Portal:Toolforge/Admin/Harbor/maintain-harbor
maintain-harbor is a tool used to perform house-keeping tasks on our Harbor installation. Currently, these house-keeping tasks include:
- Deleting harbor tool projects with no repositories
- Creating or updating harbor tool projects image retention policies
- Stale harbor image cleanup for core Toolforge repositories like jobs-api and builds-api
The purpose of the above tasks is to keep the size of our harbor installation manageable and without these, our harbor installation will quickly overgrow the storage available to its host VM.
The code for maintain-harbor currently lives in wikimedia gitlab
Key concepts
Harbor Tool projects
These are harbor projects that are used to store the images generated from a buildservice build while authenticated as a particular toolforge tool. This harbor tool project is named after the toolforge tool whose images it stores.
Harbor image retention policies
These are harbor objects that Harbor uses to decide how to handle the images in a harbor tool project's repositories. For example an image retention policy can be used to tell harbor to delete all except the latest 5 images in each of the repositories of a harbor tool project.
Harbor Image Immutability policies
Harbor image immutability policies are harbor objects used to prevent the deletion of the images in a harbor tool project's repositories.
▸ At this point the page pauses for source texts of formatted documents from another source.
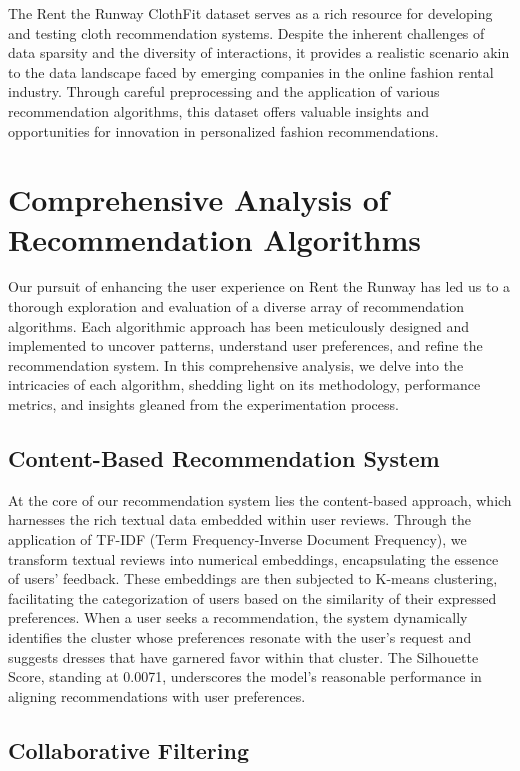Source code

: \documentclass[conference]{IEEEtran}
\begin{document}
The Rent the Runway ClothFit dataset serves as a rich resource for developing and testing cloth recommendation systems. Despite the inherent challenges of data sparsity and the diversity of interactions, it provides a realistic scenario akin to the data landscape faced by emerging companies in the online fashion rental industry. Through careful preprocessing and the application of various recommendation algorithms, this dataset offers valuable insights and opportunities for innovation in personalized fashion recommendations.

\section{Comprehensive Analysis of Recommendation Algorithms}

Our pursuit of enhancing the user experience on Rent the Runway has led us to a thorough exploration and evaluation of a diverse array of recommendation algorithms. Each algorithmic approach has been meticulously designed and implemented to uncover patterns, understand user preferences, and refine the recommendation system. In this comprehensive analysis, we delve into the intricacies of each algorithm, shedding light on its methodology, performance metrics, and insights gleaned from the experimentation process.

\subsection{Content-Based Recommendation System}

At the core of our recommendation system lies the content-based approach, which harnesses the rich textual data embedded within user reviews. Through the application of TF-IDF (Term Frequency-Inverse Document Frequency), we transform textual reviews into numerical embeddings, encapsulating the essence of users' feedback. These embeddings are then subjected to K-means clustering, facilitating the categorization of users based on the similarity of their expressed preferences. When a user seeks a recommendation, the system dynamically identifies the cluster whose preferences resonate with the user's request and suggests dresses that have garnered favor within that cluster. The Silhouette Score, standing at 0.0071, underscores the model's reasonable performance in aligning recommendations with user preferences.

\subsection{Collaborative Filtering}
\end{document}
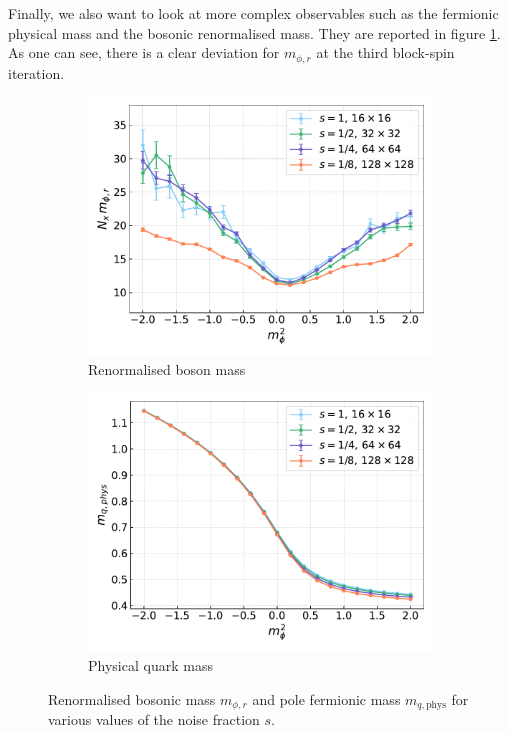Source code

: \newpage
Finally, we also want to look at more complex observables such as the fermionic physical mass and the bosonic renormalised mass. They are reported in figure \ref{fig:cooling_masses}. As one can see, there is a clear deviation for $m_{\phi, r}$ at the third block-spin iteration.
\begin{figure}[h!]
    \begin{subfigure}{0.45\textwidth}
        \includegraphics[scale=0.45]{figures/cooling/mass_scan/mphir.pdf}
        \caption{Renormalised boson mass}
    \end{subfigure}
    \hfill 
    \begin{subfigure}{0.45\textwidth}
        \includegraphics[scale=0.45]{figures/cooling/mass_scan/mqphys.pdf}
        \caption{Physical quark mass}
    \end{subfigure}
    \caption[Masses in the cooling procedure]{Renormalised bosonic mass $m_{\phi, r}$ and pole fermionic mass $m_{q,\text{phys}}$ for various values of the noise fraction $s$.}
    \label{fig:cooling_masses}
\end{figure} 

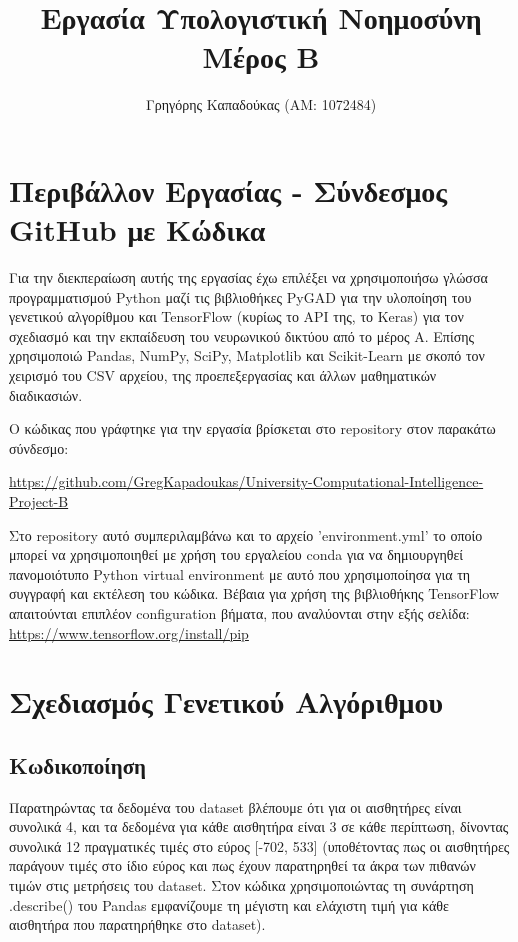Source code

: \documentclass[12pt,a4paper]{article}
\title{Εργασία Υπολογιστική Νοημοσύνη\\Μέρος Β}
\author{Γρηγόρης Καπαδούκας (ΑΜ: 1072484)}
\begin{document}
\maketitle

\setcounter{section}{-1}
\section{Περιβάλλον Εργασίας - Σύνδεσμος GitHub με Κώδικα}
Για την διεκπεραίωση αυτής της εργασίας έχω επιλέξει να χρησιμοποιήσω γλώσσα προγραμματισμού Python μαζί τις βιβλιοθήκες PyGAD για την υλοποίηση του γενετικού αλγορίθμου και TensorFlow (κυρίως το API της, το Keras) για τον σχεδιασμό και την εκπαίδευση του νευρωνικού δικτύου από το μέρος Α. Επίσης χρησιμοποιώ Pandas, NumPy, SciPy, Matplotlib και Scikit-Learn με σκοπό τον χειρισμό του CSV αρχείου, της προεπεξεργασίας και άλλων μαθηματικών διαδικασιών.

Ο κώδικας που γράφτηκε για την εργασία βρίσκεται στο repository στον παρακάτω σύνδεσμο:

\textcolor{blue}{\href{https://github.com/GregKapadoukas/University-Computational-Intelligence-Project-B}{https://github.com/GregKapadoukas/University-Computational-Intelligence-Project-B}}

Στο repository αυτό συμπεριλαμβάνω και το αρχείο 'environment.yml' το οποίο μπορεί να χρησιμοποιηθεί με χρήση του εργαλείου conda για να δημιουργηθεί πανομοιότυπο Python virtual environment με αυτό που χρησιμοποίησα για τη συγγραφή και εκτέλεση του κώδικα. Βέβαια για χρήση της βιβλιοθήκης TensorFlow απαιτούνται επιπλέον configuration βήματα, που αναλύονται στην εξής σελίδα:
\textcolor{blue}{\href{https://www.tensorflow.org/install/pip}{https://www.tensorflow.org/install/pip}}

\section{Σχεδιασμός Γενετικού Αλγόριθμου}

\subsection{Κωδικοποίηση}

Παρατηρώντας τα δεδομένα του dataset βλέπουμε ότι για οι αισθητήρες είναι συνολικά 4, και τα δεδομένα για κάθε αισθητήρα είναι 3 σε κάθε περίπτωση, δίνοντας συνολικά 12 πραγματικές τιμές στο εύρος [-702, 533] (υποθέτοντας πως οι αισθητήρες παράγουν τιμές στο ίδιο εύρος και πως έχουν παρατηρηθεί τα άκρα των πιθανών τιμών στις μετρήσεις του dataset. Στον κώδικα χρησιμοποιώντας τη συνάρτηση .describe() του Pandas εμφανίζουμε τη μέγιστη και ελάχιστη τιμή για κάθε αισθητήρα που παρατηρήθηκε στο dataset).
\end{document}
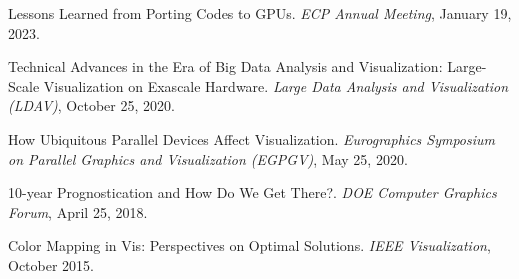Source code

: \begin{enumerate}[label={[\arabic*]}, left=0pt]
\item  %
  Lessons Learned from Porting Codes to GPUs.
  \emph{ECP Annual Meeting}, January 19, 2023.
\item  %
  Technical Advances in the Era of Big Data Analysis and Visualization: Large-Scale Visualization on Exascale Hardware.
  \emph{Large Data Analysis and Visualization (LDAV)}, October 25, 2020.
\item  %
  How Ubiquitous Parallel Devices Affect Visualization.
  \emph{Eurographics Symposium on Parallel Graphics and Visualization (EGPGV)}, May 25, 2020.
\item  %
  10-year Prognostication and How Do We Get There?.
  \emph{DOE Computer Graphics Forum}, April 25, 2018.
\item  %
  Color Mapping in Vis: Perspectives on Optimal Solutions.
  \emph{IEEE Visualization}, October 2015.
\end{enumerate}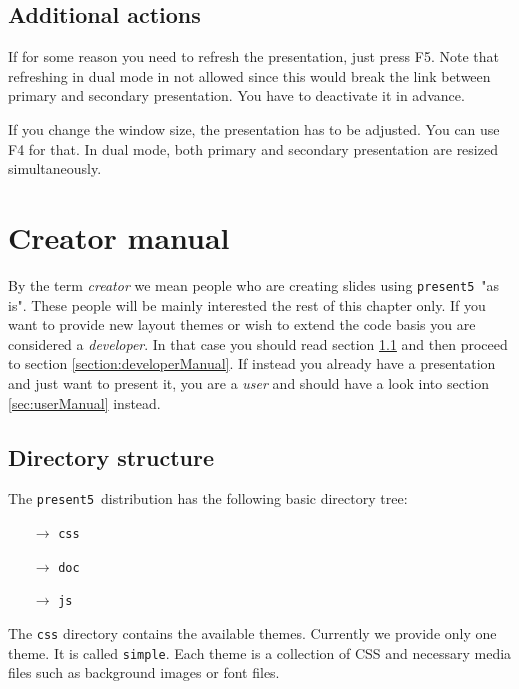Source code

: \documentclass{scrartcl}
\newcommand{\present}{\code{present5}}
\newcommand{\code}[1]{{\tt #1}}
\newcommand{\folder}{$\rightarrow$}
\begin{document}
\subsection{Additional actions}
\label{subsection:additionActions}

If for some reason you need to refresh the presentation, just press F5. Note that refreshing in dual mode in not allowed since this would break the link between primary and secondary presentation. You have to deactivate it in advance.

If you change the window size, the presentation has to be adjusted. You can use F4 for that. In dual mode, both primary and secondary presentation are resized simultaneously.







\section{Creator manual}
\label{section:creatorManual} 


By the term \emph{creator} we mean people who are creating slides using \present~"as is". These people will be mainly interested the rest of this chapter only. If you want to provide new layout themes or wish to extend the code basis you are considered a \emph{developer}. In that case you should read section \ref{subsection:directoryStructure}  and then proceed to section \ref{section:developerManual}. If instead you already have a presentation and just want to present it, you are a \emph{user} and should have a look into section \ref{sec:userManual} instead.


\subsection{Directory structure}
\label{subsection:directoryStructure}

The \present~distribution has the following basic directory tree:
\begin{itemize}
	\item[\folder] \code{css}
	\item[\folder] \code{doc}
	\item[\folder] \code{js}
\end{itemize}
The \code{css} directory contains the available themes. Currently we provide only one theme. It is called \code{simple}. Each theme is a collection of CSS and necessary media files such as background images or font files.
\end{document}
One important thing to remember about these is that they supersede image retention policies and when configured for a project ensure that all affected images cannot be deleted, not even by an image retention policy.
Delete harbor tool projects with no repositories
This task helps to delete harbor tool projects when all their repositories and images are deleted. This prevents unnecessary bloat.
Create or update Harbor tool project's image retention policy
When a harbor tool project is first created, it has no image retention policy configured. It is the responsibility of this task to create such a policy for each project and to update the policies of already existing projects if we decide to make changes to existing image retention policies.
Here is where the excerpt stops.